The third voice, Jack now recognized it as The Doctor's voice: "No pulse. Again! Charge!"

"Charging to 300!" The second voice – it was Ianto's. "Charged!"

"Clear!" The Doctor – as before his voice strong, commanding, yet Jack thought he perceived a change in its tone…

Again the shock of the paddles. "No pulse," The Doctor's tone was most definitely changing…

"Again?" This was Ianto.

There was no immediate response.

"Charging again, Doctor?"

"Ianto…" the inflection said it all.

Jack opened his eyes and looked at The Doctor's face. He knew that look. He'd seen it before.

"NO!" the Captain screamed once more. He threw off his blankets, lurched for the paddles, violently grabbed them from the Time Lord's hands and shoved The Doctor aside with his shoulder. "Charge to 360!"

"Charged!"

Jack placed the paddles, "Clear!" and administered the shock. The sound of it reverberated off the walls of the control room.

The Doctor looked at the electrocardiogram reader. "Nothing. Jack…"

"Again!" screamed Jack.

And again the paddles were charged and again John's heart was shocked and again The Doctor was the deliverer of bad news, "Jack, I'm sorry. I'm so…"

The Captain tossed aside the paddles vehemently. "No! He wants to live. He always wants to live!" Jack leaned over and began administering manual chest compression. "One, two, three, four, five," he counted as he cycled through compressions. "One, two, three, four, five…" Jack completed five full cycles, refusing to stop, refusing to give up. The Doctor and Ianto both looked on hopelessly, helplessly, horrified.

After the fifth compression cycle Jack sat up, breathing hard, his body glistening with sweat, and felt for a pulse. "Damn it, John, don't give up on me! Do you hear me? I need you! You're my best friend! Don't you dare even think about giving up on me!" He switched to artificial respiration, pinching John's nose and covering his mouth with his own. Shit, I have life enough for both of us! He insufflated John's lungs.
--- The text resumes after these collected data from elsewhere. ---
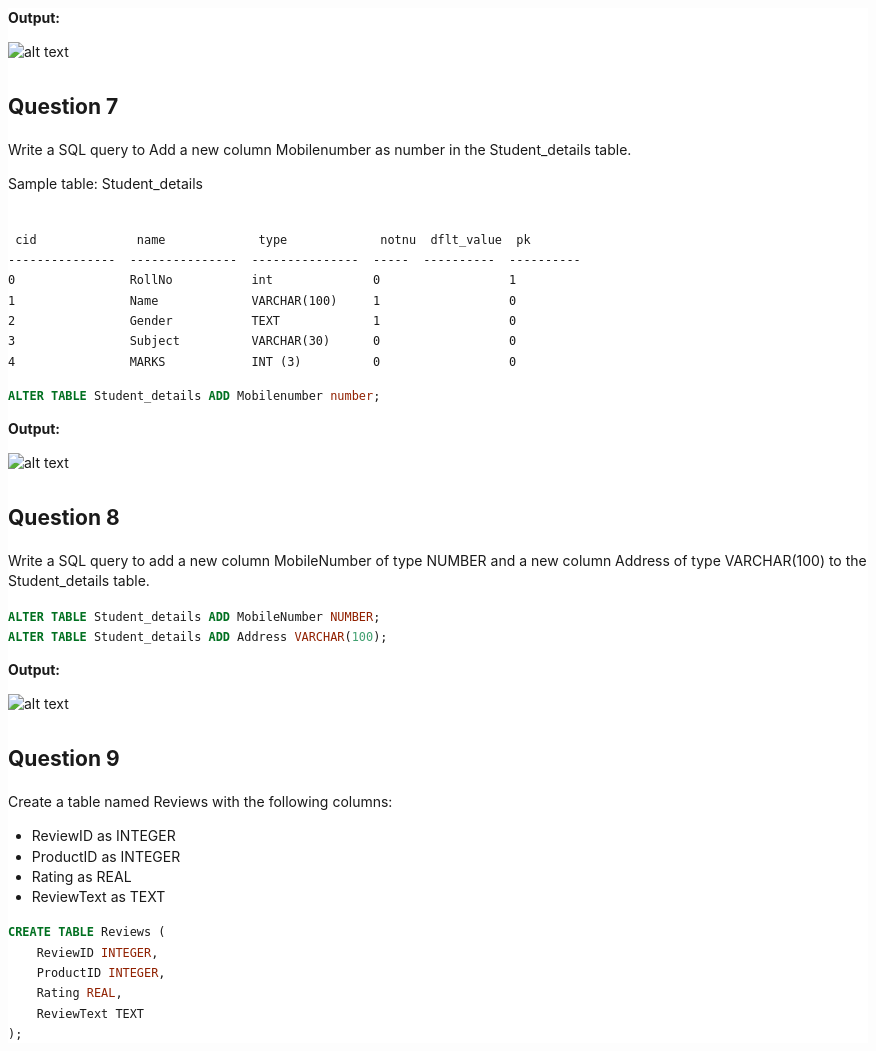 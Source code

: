 **Output:**

![alt text](<Images/Screenshot 2025-05-13 203702.png>)

**Question 7**
---
Write a SQL query to Add a new column Mobilenumber as number in the Student_details table.

Sample table: Student_details
```

 cid              name             type             notnu  dflt_value  pk
---------------  ---------------  ---------------  -----  ----------  ----------
0                RollNo           int              0                  1
1                Name             VARCHAR(100)     1                  0
2                Gender           TEXT             1                  0
3                Subject          VARCHAR(30)      0                  0
4                MARKS            INT (3)          0                  0
```

```sql
ALTER TABLE Student_details ADD Mobilenumber number;
```

**Output:**

![alt text](<Images/Screenshot 2025-05-13 203810.png>)

**Question 8**
---
Write a SQL query to add a new column MobileNumber of type NUMBER and a new column Address of type VARCHAR(100) to the Student_details table.

```sql
ALTER TABLE Student_details ADD MobileNumber NUMBER;
ALTER TABLE Student_details ADD Address VARCHAR(100);
```

**Output:**

![alt text](<Images/Screenshot 2025-05-13 203901.png>)

**Question 9**
---
Create a table named Reviews with the following columns:
- ReviewID as INTEGER
- ProductID as INTEGER
- Rating as REAL
- ReviewText as TEXT

```sql
CREATE TABLE Reviews (
    ReviewID INTEGER,
    ProductID INTEGER,
    Rating REAL,
    ReviewText TEXT
);
```
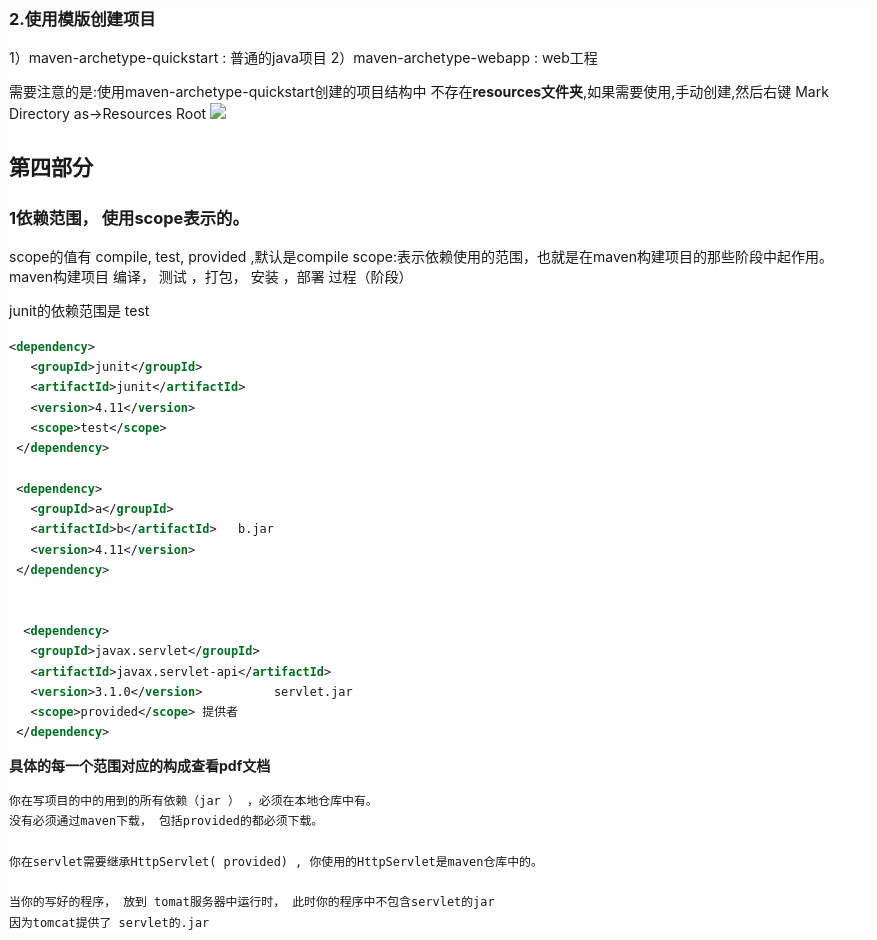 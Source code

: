 
### 2.使用模版创建项目
  1）maven-archetype-quickstart : 普通的java项目
  2）maven-archetype-webapp : web工程

需要注意的是:使用maven-archetype-quickstart创建的项目结构中
不存在**resources文件夹**,如果需要使用,手动创建,然后右键
Mark Directory as->Resources Root
![](https://gitcode.net/qq_50848214/image/-/raw/master/412B-A1D-MAVEN-01.jpg)


## 第四部分
 ### 1依赖范围， 使用scope表示的。
   scope的值有 compile, test, provided ,默认是compile
   scope:表示依赖使用的范围，也就是在maven构建项目的那些阶段中起作用。
   maven构建项目  编译， 测试 ，打包， 安装 ，部署 过程（阶段）


   junit的依赖范围是 test
   ```xml
   <dependency>
      <groupId>junit</groupId>
      <artifactId>junit</artifactId>
      <version>4.11</version>
      <scope>test</scope>
    </dependency>

	<dependency>
      <groupId>a</groupId>
      <artifactId>b</artifactId>   b.jar
      <version>4.11</version>
    </dependency>


	 <dependency>
      <groupId>javax.servlet</groupId>
      <artifactId>javax.servlet-api</artifactId>
      <version>3.1.0</version>          servlet.jar
      <scope>provided</scope> 提供者
    </dependency>

   ```

**具体的每一个范围对应的构成查看pdf文档**
	 
	你在写项目的中的用到的所有依赖（jar ） ，必须在本地仓库中有。
	没有必须通过maven下载， 包括provided的都必须下载。
	
	你在servlet需要继承HttpServlet( provided) , 你使用的HttpServlet是maven仓库中的。
	
	当你的写好的程序， 放到 tomat服务器中运行时， 此时你的程序中不包含servlet的jar
	因为tomcat提供了 servlet的.jar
Two ventilations later Jack again felt for a pulse before going back to the chest compressions. "One, two, three, four, five," his voice was angry. "I'm not going to let you die! I'll never let you die! Are you listening? Never! One, two, three, four, five…"

"Jack…" it was The Doctor, his quiet words filled with incredible sadness as he reached for the Captain. "I'm so sorry…"

"SHUT THE FUCK UP!" Jack's voice pounded through the air as he bore down with all his might on John Hart's chest.

And that's when they heard John gasp.